Coverdell Savings Accounts

A Coverdell Education Savings Account (ESA) is a savings account created as an incentive to help parents and students save for education expenses.

The total contributions for the beneficiary (who is under age 18, or is a special needs beneficiary) of this account in any year cannot be more than $2,000, no matter how many accounts have been established. The beneficiary will not owe tax on the distributions if, for a year, the distributions from an account are not more than a beneficiary's qualified education expenses at an eligible education institution. This benefit applies to higher education expenses as well as to elementary and secondary education expenses.


Generally, any individual (including the beneficiary) can contribute to a Coverdell ESA if the individual's modified adjusted gross (MAGI) income is less than an annual, constantly changing maximum. Usually, MAGI for the purpose of determining your maximum contribution limit is the adjusted gross income (AGI) shown on your tax return increased by the following exclusion from your income: foreign earned income of U.S. citizens or residents living abroad, housing costs of U.S. citizens or residents living abroad, and income from sources within Puerto Rico or American Samoa. Contributions to a Coverdell ESA may be made until the due date of the contributor's return, without extensions.

ROTH IRA Contributions

Can you contribute to a Roth IRA? The IRS suggests checking these simple rules:

To contribute to a Roth IRA, you must have compensation (e.g., wages, salary, tips, professional fees, bonuses). Your modified adjusted gross income must be less than:

• $188,000 — Married Filing Jointly

• $10,000 — Married Filing Separately (and you lived with your spouse at any time during the year).

• $127,000 — Single, Head of Household, or Married Filing Separately (and you did not live with your spouse during the year).

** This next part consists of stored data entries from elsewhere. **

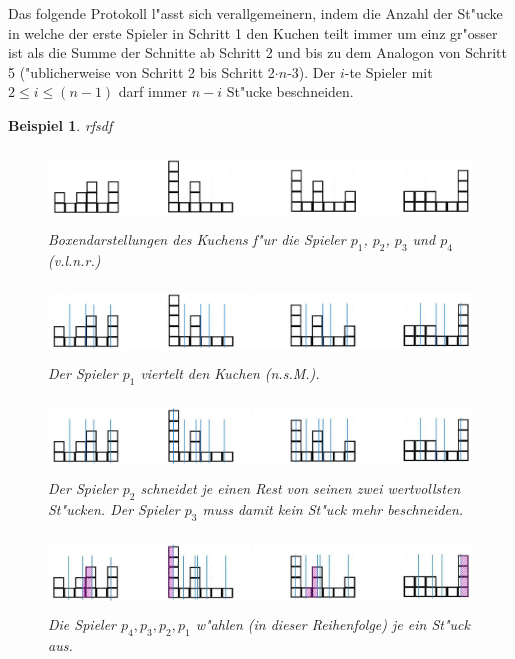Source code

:\documentclass[11pt, a4paper, twoside]{article}
\newcommand{\wf}{\color{white}}
\newtheorem{bsp}[satz]{Beispiel}
\numberwithin{equation}{section}
\begin{document}
\newline
\newline
Das folgende Protokoll l"asst sich verallgemeinern, indem die Anzahl der St"ucke in welche der erste Spieler in Schritt 1 den Kuchen teilt immer um einz gr"osser ist als die Summe der Schnitte ab Schritt 2 und bis zu dem Analogon von Schritt 5 ("ublicherweise von Schritt 2 bis Schritt 2$\cdot n$-3). Der $i$-te Spieler mit $2 \leq i \leq (n-1)$ darf immer $n-i$ St"ucke beschneiden.
\begin{bsp}\wf rfsdf
\begin{figure}[h!]
\includegraphics[height=2cm]{upfv.jpg}
\caption[Beispiel zum unendlichen Protokoll 1/4]{Boxendarstellungen des Kuchens f"ur die Spieler $p_1$, $p_2$, $p_3$ und $p_4$ (v.l.n.r.)}
\end{figure}
\begin{figure}[h!]
\includegraphics[height=2cm]{upfv2.jpg}
\caption[Beispiel zum unendlichen Protokoll 2/4]{Der Spieler $p_1$ viertelt den Kuchen (n.s.M.).}
\end{figure}
\begin{figure}[h!]
\includegraphics[height=2cm]{upfv3.jpg}
\caption[Beispiel zum unendlichen Protokoll 3/4]{Der Spieler $p_2$ schneidet je einen Rest von seinen zwei wertvollsten St"ucken. Der Spieler $p_3$ muss damit kein St"uck mehr beschneiden.}
\end{figure}
\begin{figure}[h!]
\includegraphics[height=2cm]{upfv5.jpg}
\caption[Beispiel zum unendlichen Protokoll 4/4]{Die Spieler $p_4,p_3,p_2,p_1$ w"ahlen (in dieser Reihenfolge) je ein St"uck aus.}
\end{figure}
\end{bsp}\newpage
\end{document}
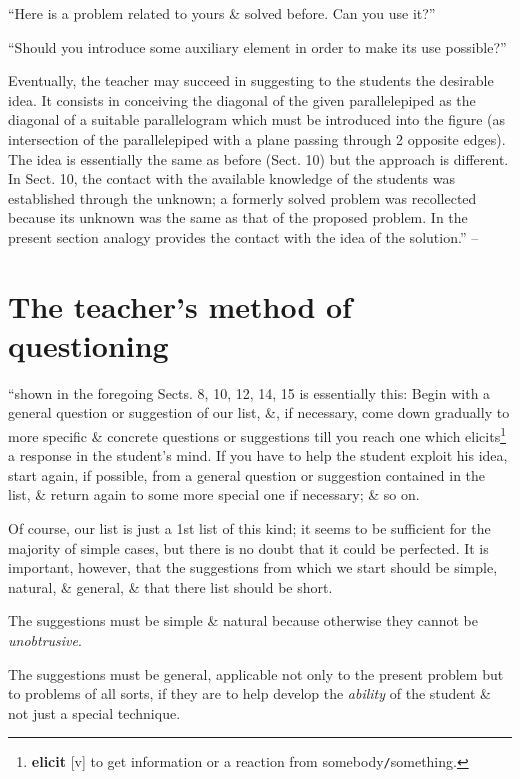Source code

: \documentclass[oneside]{book}
\numberwithin{equation}{section}
\begin{document}
``Here is a problem related to yours \& solved before. Can you use it?''

``Should you introduce some auxiliary element in order to make its use possible?''

Eventually, the teacher may succeed in suggesting to the students the desirable idea. It consists in conceiving the diagonal of the given parallelepiped as the diagonal of a suitable parallelogram which must be introduced into the figure (as intersection of the parallelepiped with a plane passing through 2 opposite edges). The idea is essentially the same as before (Sect. 10) but the approach is different. In Sect. 10, the contact with the available knowledge of the students was established through the unknown; a formerly solved problem was recollected because its unknown was the same as that of the proposed problem. In the present section analogy provides the contact with the idea of the solution.'' -- \cite[pp. 19--20]{Polya2014}

\section{The teacher's method of questioning}
``shown in the foregoing Sects. 8, 10, 12, 14, 15 is essentially this: Begin with a general question or suggestion of our list, \&, if necessary, come down gradually to more specific \& concrete questions or suggestions till you reach one which elicits\footnote{\textbf{elicit} [v] to get information or a reaction from somebody\texttt{/}something.} a response in the student's mind. If you have to help the student exploit his idea, start again, if possible, from a general question or suggestion contained in the list, \& return again to some more special one if necessary; \& so on.

Of course, our list is just a 1st list of this kind; it seems to be sufficient for the majority of simple cases, but there is no doubt that it could be perfected. It is important, however, that the suggestions from which we start should be simple, natural, \& general, \& that there list should be short.

The suggestions must be simple \& natural because otherwise they cannot be \textit{unobtrusive}.

The suggestions must be general, applicable not only to the present problem but to problems of all sorts, if they are to help develop the \textit{ability} of the student \& not just a special technique.
\end{document}
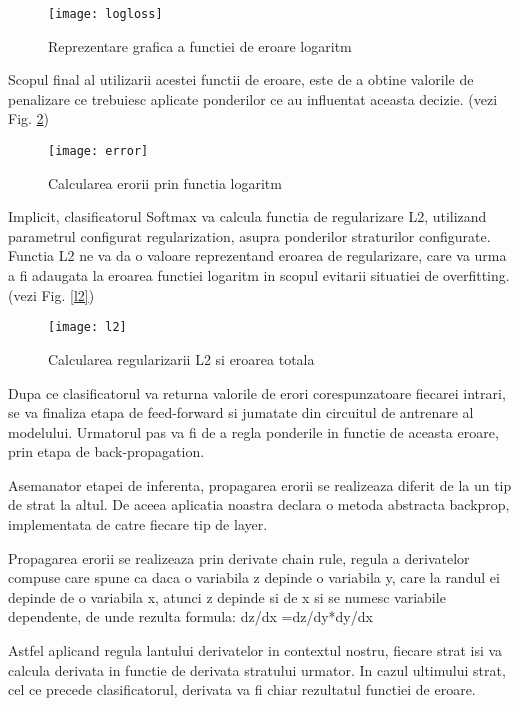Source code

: 	\vfill
	
	\begin{figure}[H]
		\texttt{[image: logloss]}
		\caption{\label{fig:logloss} Reprezentare grafica a functiei de eroare logaritm}
	\end{figure}


	Scopul final al utilizarii acestei functii de eroare, este de a obtine valorile de penalizare ce trebuiesc aplicate ponderilor ce au influentat aceasta decizie. (vezi Fig. \ref{fig:error})
	
	\begin{figure}[H]
		\texttt{[image: error]}
		\caption{\label{fig:error} Calcularea erorii prin functia logaritm}
	\end{figure}

	
	Implicit, clasificatorul Softmax va calcula functia de regularizare L2, utilizand parametrul configurat regularization, asupra ponderilor straturilor configurate. Functia L2 ne va da o valoare reprezentand eroarea de regularizare, care va urma a fi adaugata la eroarea functiei logaritm in scopul evitarii situatiei de overfitting. (vezi Fig. \ref{l2})


	\begin{figure}[H]
		\texttt{[image: l2]}
		\caption{\label{fig:l2} Calcularea regularizarii L2 si eroarea totala}
	\end{figure}

	Dupa ce clasificatorul va returna valorile de erori corespunzatoare fiecarei intrari, se va finaliza etapa de feed-forward si jumatate din circuitul de antrenare al modelului. Urmatorul pas va fi de a regla ponderile in functie de aceasta eroare, prin etapa de back-propagation.
	 
	Asemanator etapei de inferenta, propagarea erorii se realizeaza diferit de la un tip de strat la altul. De aceea aplicatia noastra declara o metoda abstracta backprop, implementata de catre fiecare tip de layer.
	
	Propagarea erorii se realizeaza prin derivate chain rule, regula a derivatelor compuse care spune ca daca o variabila z depinde o variabila y, care la randul ei depinde de o variabila x, atunci z depinde si de x si se numesc variabile dependente, de unde rezulta formula:  dz/dx  =dz/dy*dy/dx
	
	Astfel aplicand regula lantului derivatelor in contextul nostru, fiecare strat isi va calcula derivata in functie de derivata stratului urmator. In cazul ultimului strat, cel ce precede clasificatorul, derivata va fi chiar rezultatul functiei de eroare.
	
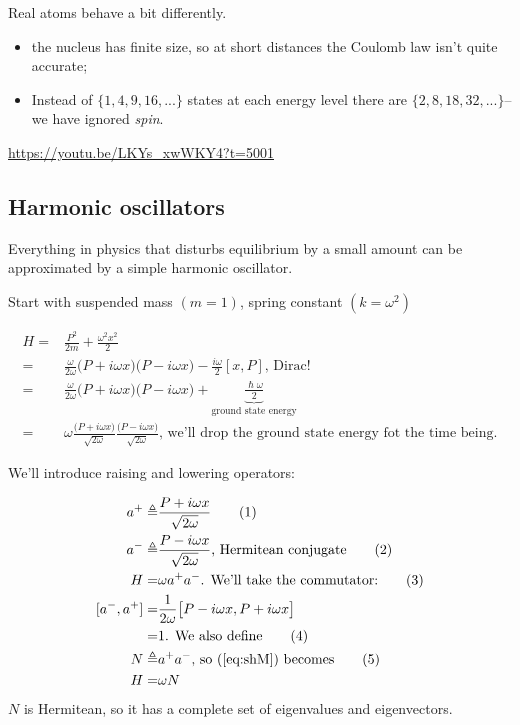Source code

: \documentclass[]{article}
\newcommand\numberthis{\addtocounter{equation}{1}\tag{\theequation}}
\begin{document}
Real atoms behave a bit differently.
\begin{itemize}
	\item the nucleus has finite size, so at short distances the Coulomb law isn't quite accurate;
	\item Instead of  $\{1,4,9,16,...\}$ states at each energy level there are  $\{2,8,18,32,...\}$--we have ignored \emph{spin}.
\end{itemize}

\url{https://youtu.be/LKYs_xwWKY4?t=5001}

\subsection{Harmonic oscillators}

Everything in physics that disturbs equilibrium by a small amount can be approximated by a simple harmonic oscillator. 

Start with suspended mass $(m=1)$, spring constant $(k=\omega^2)$

\begin{align*}
	H =& \frac{P^2}{2m} + \frac{\omega^2 x^2}{2}\\
	=& \frac{\omega}{2 \omega}\big(P + i \omega x \big)\big(P - i \omega x \big) - \frac{i \omega}{2} [x,P] \text{, Dirac!}\\
	=& \frac{\omega}{2 \omega}\big(P + i \omega x \big)\big(P - i \omega x \big) + \underbrace{\frac{\hslash \omega}{2}}_\text{ground state energy}\\
	=&\omega \frac{\big(P + i \omega x \big)}{\sqrt{2 \omega}}\frac{\big(P - i \omega x \big)}{\sqrt{2 \omega}}\text{, we'll drop the ground state energy fot the time being.}
\end{align*}

We'll introduce raising and lowering operators:

\begin{align*}
	a^+ \triangleq & \frac{P + i \omega x } {\sqrt{2 \omega}} \numberthis \label{eq:creation:operator}\\
	a^- \triangleq & \frac{P - i \omega x } {\sqrt{2 \omega}}\text{, Hermitean conjugate} \numberthis \label{eq:annihilation:operator}\\
	H =& \omega a^+ a^-\text{. We'll take the commutator:}\numberthis \label{eq:shM}\\
	[a^-,a^+] =& \frac{1}{2\omega}\big[P - i \omega x,P + i \omega x\big]\\
	=& 1\text{. We also define} \numberthis \label{eq:a:comm}\\
	N \triangleq& a^+a^-\text{, so (\ref{eq:shM}) becomes} \numberthis \label{eq:number:operator}\\
	H =& \omega N
\end{align*}
$N$ is Hermitean, so it has a complete set of eigenvalues and eigenvectors.
\end{document}
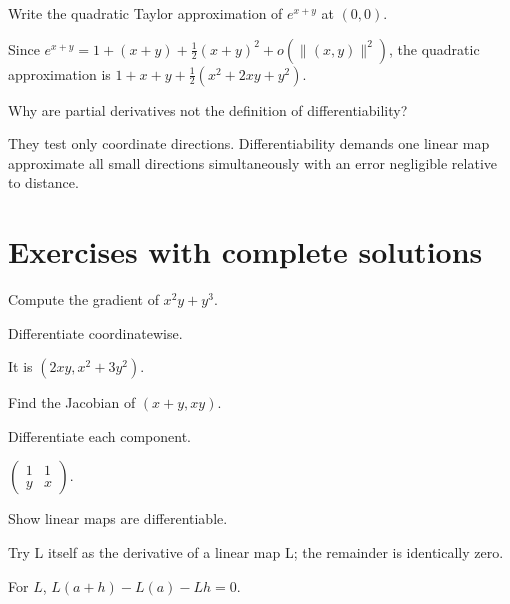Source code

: \begin{problem}\label{prob:ii08-problem-11}
Write the quadratic Taylor approximation of $e^{x+y}$ at $(0,0)$.
\end{problem}
\begin{solution}
Since $e^{x+y}=1+(x+y)+\frac12(x+y)^2+o(\|(x,y)\|^2)$, the quadratic approximation is $1+x+y+\frac12(x^2+2xy+y^2)$.
\end{solution}

\begin{problem}\label{prob:ii08-problem-12}
Why are partial derivatives not the definition of differentiability?
\end{problem}
\begin{solution}
They test only coordinate directions. Differentiability demands one linear map approximate all small directions simultaneously with an error negligible relative to distance.
\end{solution}

\section{Exercises with complete solutions}

\begin{exercise}\label{exr:ii08-01}
Compute the gradient of $x^2y+y^3$.
\end{exercise}
\begin{hint}
Differentiate coordinatewise.
\end{hint}
\begin{solution}
It is $(2xy,x^2+3y^2)$.
\end{solution}

\begin{exercise}\label{exr:ii08-02}
Find the Jacobian of $(x+y,xy)$.
\end{exercise}
\begin{hint}
Differentiate each component.
\end{hint}
\begin{solution}
$\begin{pmatrix}1&1\\y&x\end{pmatrix}$.
\end{solution}

\begin{exercise}\label{exr:ii08-03}
Show linear maps are differentiable.
\end{exercise}
\begin{hint}
Try L itself as the derivative of a linear map L; the remainder is identically zero.
\end{hint}
\begin{solution}
For $L$, $L(a+h)-L(a)-Lh=0$.
\end{solution}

Unlike traditional IRAs there is no age limitation for Roth IRA contributors.

Contribution Limits:


 In general, if your only IRA is a Roth IRA, the maximum current year contribution limit is the lesser of your taxable compensation or $5,500 ($6,500 for those age 50 or over). The maximum contribution limit phases out if your modified adjusted gross income is within these limits:

• $178,000-$188,000 — Married Filing Jointly or Qualifying widow(er)

• $0-$10,000 — Married Filing Separately (and you lived with your spouse at any time during the year)

• $112,000-$127,000 — Single, Head of Household, or Married Filing Separately (and you did not live with your spouse)

Contributions to Spousal Roth IRA:

 You can make contributions to a Roth IRA for your spouse provided you meet the income requirements.

* Note - threshold amounts listed above are for tax year 2013.